RegEx Beginning/End-of-Line Anchors Not Working?

For some reason, my KBM's regex engine seems to have trouble with the regex beginning-of-line and end-of-line anchors, ^ and $.

Noticed it when trying to convert plain text to HTML paragraphs:

Result:

If I run the same regex s&r in TextMate, it just works:

I have tried rephrasing the regex in KBM in order to avoid ^ and $.

When I do that, it works:

However, because it doesn't grab just the line, but the line + the newline character, the replacement will not be applied to the last line of the text. A problem which I wouldn't have if ^ and $ were working.

I've also seen examples here on the forum where ^ and $ are being used in KBM regex stings.

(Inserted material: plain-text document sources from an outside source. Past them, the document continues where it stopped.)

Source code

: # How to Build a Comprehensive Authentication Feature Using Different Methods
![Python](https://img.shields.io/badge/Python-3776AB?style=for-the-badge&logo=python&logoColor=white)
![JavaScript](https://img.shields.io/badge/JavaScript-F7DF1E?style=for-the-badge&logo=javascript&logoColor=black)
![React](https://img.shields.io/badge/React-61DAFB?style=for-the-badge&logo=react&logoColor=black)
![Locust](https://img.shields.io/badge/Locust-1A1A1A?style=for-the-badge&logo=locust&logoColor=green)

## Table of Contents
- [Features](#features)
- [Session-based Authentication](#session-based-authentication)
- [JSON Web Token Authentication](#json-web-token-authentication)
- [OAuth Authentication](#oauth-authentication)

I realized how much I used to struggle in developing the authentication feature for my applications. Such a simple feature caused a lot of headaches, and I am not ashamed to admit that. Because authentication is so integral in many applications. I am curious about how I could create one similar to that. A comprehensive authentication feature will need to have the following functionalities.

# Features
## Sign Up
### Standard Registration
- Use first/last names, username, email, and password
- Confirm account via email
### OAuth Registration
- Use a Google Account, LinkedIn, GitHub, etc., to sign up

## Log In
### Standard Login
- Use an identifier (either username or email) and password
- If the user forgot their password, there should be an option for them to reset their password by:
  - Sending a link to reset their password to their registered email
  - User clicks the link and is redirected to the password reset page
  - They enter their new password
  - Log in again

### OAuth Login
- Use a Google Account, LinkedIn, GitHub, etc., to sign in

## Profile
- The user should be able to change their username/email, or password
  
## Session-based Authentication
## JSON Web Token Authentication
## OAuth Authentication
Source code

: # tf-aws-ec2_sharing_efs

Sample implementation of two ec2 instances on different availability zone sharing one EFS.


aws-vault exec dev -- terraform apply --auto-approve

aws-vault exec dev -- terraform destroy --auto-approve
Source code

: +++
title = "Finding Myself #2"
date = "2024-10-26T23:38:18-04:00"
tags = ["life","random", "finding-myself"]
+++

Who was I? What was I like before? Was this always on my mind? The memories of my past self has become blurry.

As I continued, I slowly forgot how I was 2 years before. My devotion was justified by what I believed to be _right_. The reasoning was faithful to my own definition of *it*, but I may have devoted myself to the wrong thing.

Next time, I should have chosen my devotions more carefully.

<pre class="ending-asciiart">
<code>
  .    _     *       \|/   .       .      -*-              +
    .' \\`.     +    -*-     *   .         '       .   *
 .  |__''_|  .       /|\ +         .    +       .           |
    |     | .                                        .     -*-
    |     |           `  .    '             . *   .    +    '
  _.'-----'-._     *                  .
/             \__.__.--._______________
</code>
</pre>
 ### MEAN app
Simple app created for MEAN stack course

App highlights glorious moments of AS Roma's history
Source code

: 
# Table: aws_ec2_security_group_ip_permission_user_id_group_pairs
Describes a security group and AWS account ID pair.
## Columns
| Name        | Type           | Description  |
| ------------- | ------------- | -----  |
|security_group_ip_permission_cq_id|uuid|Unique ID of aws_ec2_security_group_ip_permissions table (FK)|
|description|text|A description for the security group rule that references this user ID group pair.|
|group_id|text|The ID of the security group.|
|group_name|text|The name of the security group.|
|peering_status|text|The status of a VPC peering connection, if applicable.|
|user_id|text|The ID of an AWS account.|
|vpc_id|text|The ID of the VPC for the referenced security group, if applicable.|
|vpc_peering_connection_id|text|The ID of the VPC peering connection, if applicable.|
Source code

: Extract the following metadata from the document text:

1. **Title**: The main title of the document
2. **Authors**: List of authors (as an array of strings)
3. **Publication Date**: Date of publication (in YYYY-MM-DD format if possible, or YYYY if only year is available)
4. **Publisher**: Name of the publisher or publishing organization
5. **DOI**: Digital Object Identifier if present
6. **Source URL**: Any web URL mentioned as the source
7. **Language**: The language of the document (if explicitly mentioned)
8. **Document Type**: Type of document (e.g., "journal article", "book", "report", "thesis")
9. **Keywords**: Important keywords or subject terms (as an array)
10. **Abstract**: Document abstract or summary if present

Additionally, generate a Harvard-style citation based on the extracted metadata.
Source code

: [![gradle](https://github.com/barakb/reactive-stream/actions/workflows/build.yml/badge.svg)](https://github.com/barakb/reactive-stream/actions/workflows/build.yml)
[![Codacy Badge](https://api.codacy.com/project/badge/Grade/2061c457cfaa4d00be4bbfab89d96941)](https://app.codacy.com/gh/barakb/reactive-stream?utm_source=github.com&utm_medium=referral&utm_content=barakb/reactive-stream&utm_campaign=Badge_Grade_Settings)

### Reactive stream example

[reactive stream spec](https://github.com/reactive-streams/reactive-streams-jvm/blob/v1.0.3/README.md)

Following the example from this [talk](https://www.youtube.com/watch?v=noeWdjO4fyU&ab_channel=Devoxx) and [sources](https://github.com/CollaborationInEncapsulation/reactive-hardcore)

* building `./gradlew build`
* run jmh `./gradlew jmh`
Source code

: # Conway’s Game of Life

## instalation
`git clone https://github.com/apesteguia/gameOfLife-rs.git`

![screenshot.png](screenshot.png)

So I wonder what could be the cause of them not working for me.

I'm on KBM 8.0.3 and Mac OS Sierra 10.12.6 (16G29).

I believe KM tends to default to single-line search, whereas TextMate (I'm guessing) defaults to multi-line, which would explain this behavior. Either way, explicitly searching with the multi-line flag (?m) in KM seems to resolve the issue:

KM Regex Test.kmmacros (2.9 KB)

1 Like

Thanks, @gglick, that solved it!

1 Like

To be clear, the default is not to "single line", but to the entire text string, which may have one or more lines. So, without the (?m) flag, ^ refers to the start of the string, and $ refers to the end of the string.

For more info, see
ICU Flag Options

Control the behavior of "^" and "$" in a pattern. By default these will only match at the start and end, respectively, of the input text. If this flag is set, "^" and "$" will also match at the start and end of each line within the input text.

1 Like

Take a look at the first post where the variable contains multiple paragraphs. Shouldn’t the replacement have <p> as the first characters and </p> as the very last ones?

That would handle the entire string of the input text. But it doesn’t (just tested it for myself). The only way it handles the entire string is when you cut it back to a single paragraph (just one line).

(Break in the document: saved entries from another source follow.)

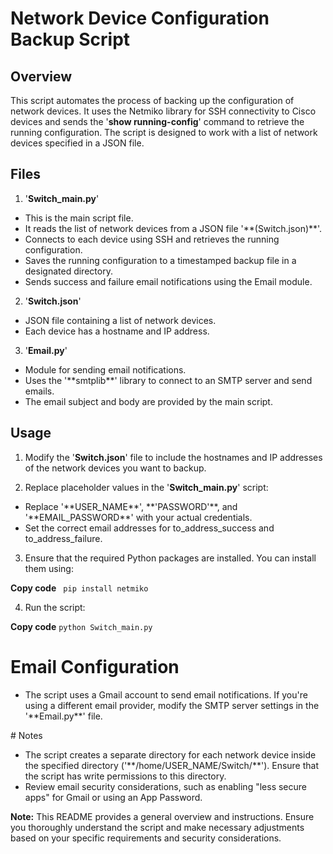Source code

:# Network Device Configuration Backup Script

## Overview
This script automates the process of backing up the configuration of network devices. It uses the Netmiko library for SSH connectivity to Cisco devices and sends the '**show running-config**' command to retrieve the running configuration. The script is designed to work with a list of network devices specified in a JSON file.

## Files
1. '**Switch_main.py**'
<ul>
<li> This is the main script file.</li>
<li> It reads the list of network devices from a JSON file '**(Switch.json)**'.</li>
<li> Connects to each device using SSH and retrieves the running configuration.</li>
<li> Saves the running configuration to a timestamped backup file in a designated directory.</li>
<li> Sends success and failure email notifications using the Email module.</li>
</ul>

2. '**Switch.json**'
<ul> 
<li> JSON file containing a list of network devices.</li>
<li> Each device has a hostname and IP address.</li>
</ul>
 
3. '**Email.py**'
<ul>
<li> Module for sending email notifications.</li>
<li> Uses the '**smtplib**' library to connect to an SMTP server and send emails.</li> 
<li>The email subject and body are provided by the main script.</li>
</ul>

## Usage
1. Modify the '**Switch.json**' file to include the hostnames and IP addresses of the network devices you want to backup.

2. Replace placeholder values in the '**Switch_main.py**' script:
<ul>
<li> Replace '**USER_NAME**', **'PASSWORD'**, and '**EMAIL_PASSWORD**' with your actual credentials.</li>
<li> Set the correct email addresses for to_address_success and to_address_failure.</li>
</ul>

3. Ensure that the required Python packages are installed. You can install them using:

**Copy code**
<code> pip install netmiko</code>

4. Run the script:

**Copy code**
<code>python Switch_main.py</code>

# Email Configuration
<ul>
<li>The script uses a Gmail account to send email notifications. If you're using a different email provider, modify the SMTP server settings in the '**Email.py**' file.</li>
</ul>
# Notes
<ul>
<li> The script creates a separate directory for each network device inside the specified directory ('**/home/USER_NAME/Switch/**'). Ensure that the script has write permissions to this directory.
<li> Review email security considerations, such as enabling "less secure apps" for Gmail or using an App Password.</li>
</ul>

**Note:** This README provides a general overview and instructions. Ensure you thoroughly understand the script and make necessary adjustments based on your specific requirements and security considerations.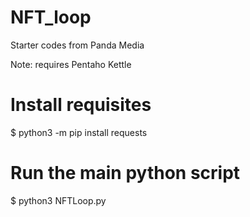 # NFT_loop
Starter codes from Panda Media

Note: requires Pentaho Kettle

# Install requisites
$ python3 -m pip install requests

# Run the main python script
$ python3 NFTLoop.py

I’m referring to paragraphs to indicate newlines and avoid confusion with any soft wrap in the variable definition.

I would have expected the entire string to have been surrounded by the paragraph tag in the first example if the entire string is processed.

I'm not clear on your test case. Please post the entire test case, including source string, RegEx you used, and KM Action that you used. Probably that's your test macro. :wink:

OK, but as I said, it's identical to the first post. I just changed the value of the variable because my Latin is rusty. Simulator, as we used to say.

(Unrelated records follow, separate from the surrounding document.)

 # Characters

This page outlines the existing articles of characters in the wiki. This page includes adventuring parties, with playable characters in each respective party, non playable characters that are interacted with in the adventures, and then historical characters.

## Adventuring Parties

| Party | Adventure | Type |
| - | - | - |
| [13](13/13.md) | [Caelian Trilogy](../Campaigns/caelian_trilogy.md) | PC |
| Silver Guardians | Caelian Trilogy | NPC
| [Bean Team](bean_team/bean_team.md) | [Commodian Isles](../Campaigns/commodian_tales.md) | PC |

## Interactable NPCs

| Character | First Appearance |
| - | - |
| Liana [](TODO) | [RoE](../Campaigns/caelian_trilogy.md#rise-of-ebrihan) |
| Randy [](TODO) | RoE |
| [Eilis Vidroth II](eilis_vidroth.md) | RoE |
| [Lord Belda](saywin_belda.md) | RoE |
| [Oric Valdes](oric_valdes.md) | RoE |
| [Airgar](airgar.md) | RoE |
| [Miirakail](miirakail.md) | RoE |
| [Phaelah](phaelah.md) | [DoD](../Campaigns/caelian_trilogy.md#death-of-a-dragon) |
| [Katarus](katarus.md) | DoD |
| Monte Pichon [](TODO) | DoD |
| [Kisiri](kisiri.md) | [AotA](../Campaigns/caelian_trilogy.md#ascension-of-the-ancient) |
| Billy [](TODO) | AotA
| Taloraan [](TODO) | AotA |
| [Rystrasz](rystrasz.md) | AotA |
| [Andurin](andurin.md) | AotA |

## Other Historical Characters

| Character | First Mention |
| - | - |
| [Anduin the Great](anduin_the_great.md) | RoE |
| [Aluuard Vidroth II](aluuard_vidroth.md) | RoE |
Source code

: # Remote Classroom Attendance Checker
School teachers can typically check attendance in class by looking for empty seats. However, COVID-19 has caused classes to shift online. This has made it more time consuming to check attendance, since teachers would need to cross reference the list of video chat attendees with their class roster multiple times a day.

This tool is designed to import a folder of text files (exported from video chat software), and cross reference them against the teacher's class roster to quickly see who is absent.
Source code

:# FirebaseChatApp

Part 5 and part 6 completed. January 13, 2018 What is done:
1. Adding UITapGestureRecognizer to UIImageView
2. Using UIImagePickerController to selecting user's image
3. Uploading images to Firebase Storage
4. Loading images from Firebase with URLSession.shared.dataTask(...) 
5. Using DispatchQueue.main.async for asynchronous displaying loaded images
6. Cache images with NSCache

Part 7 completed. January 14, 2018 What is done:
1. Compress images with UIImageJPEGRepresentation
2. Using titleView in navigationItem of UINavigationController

With this macro the text is not wrapped in tags as it should be if the "entire string of text" is handled by ^(.*)$.

I won't repeat my earlier message, but the point is no substitution takes place.

Keyboard Maestro 8.0.3 “KM Regex Test” Macro

KM Regex Test.kmmacros (3.7 KB)

The problem is with your RegEx. By default the dot character . does NOT match end of line characters, so your RegEx is NOT matched.

You need this RegEx:
(?s)^(.*)$

The (?s) flag enables it to match end of line characters.

With this, the match is made, and results are as expected:

See Regular Expressions - ICU User Guide

If set, a "." in a pattern will match a line terminator in the input text. By default, it will not. Note that a carriage-return / line-feed pair in text behave as a single line terminator, and will match a single "." in a RE pattern.
Line terminators are \u000a, \u000b, \u000c, \u000d, \u0085, \u2028, \u2029 and the sequence \u000d \u000a.

Yep. So the “entire string of text” is not actually handled by ^(.*)$. The “.” prevents that.

No, without the flag (?m), the ^ and $ still refer to the entire string, the beginning and end, respectively. What happens (matches) in between will determine whether or not the RegEx has made a match.

For example, the Regex ^Some Text at the beginning$ would also fail if the text "Some Text at the beginning" was NOT actually at the beginning of the source string. In fact, it would have to be the entire string to match.

I have found a great way to test and learn RegEx is to use https://regex101.com/

Given input:

Line 1
Line 2
Line 3

The matches for ^(.*)$ depends on the s and m Flag Options, both of which are off by default.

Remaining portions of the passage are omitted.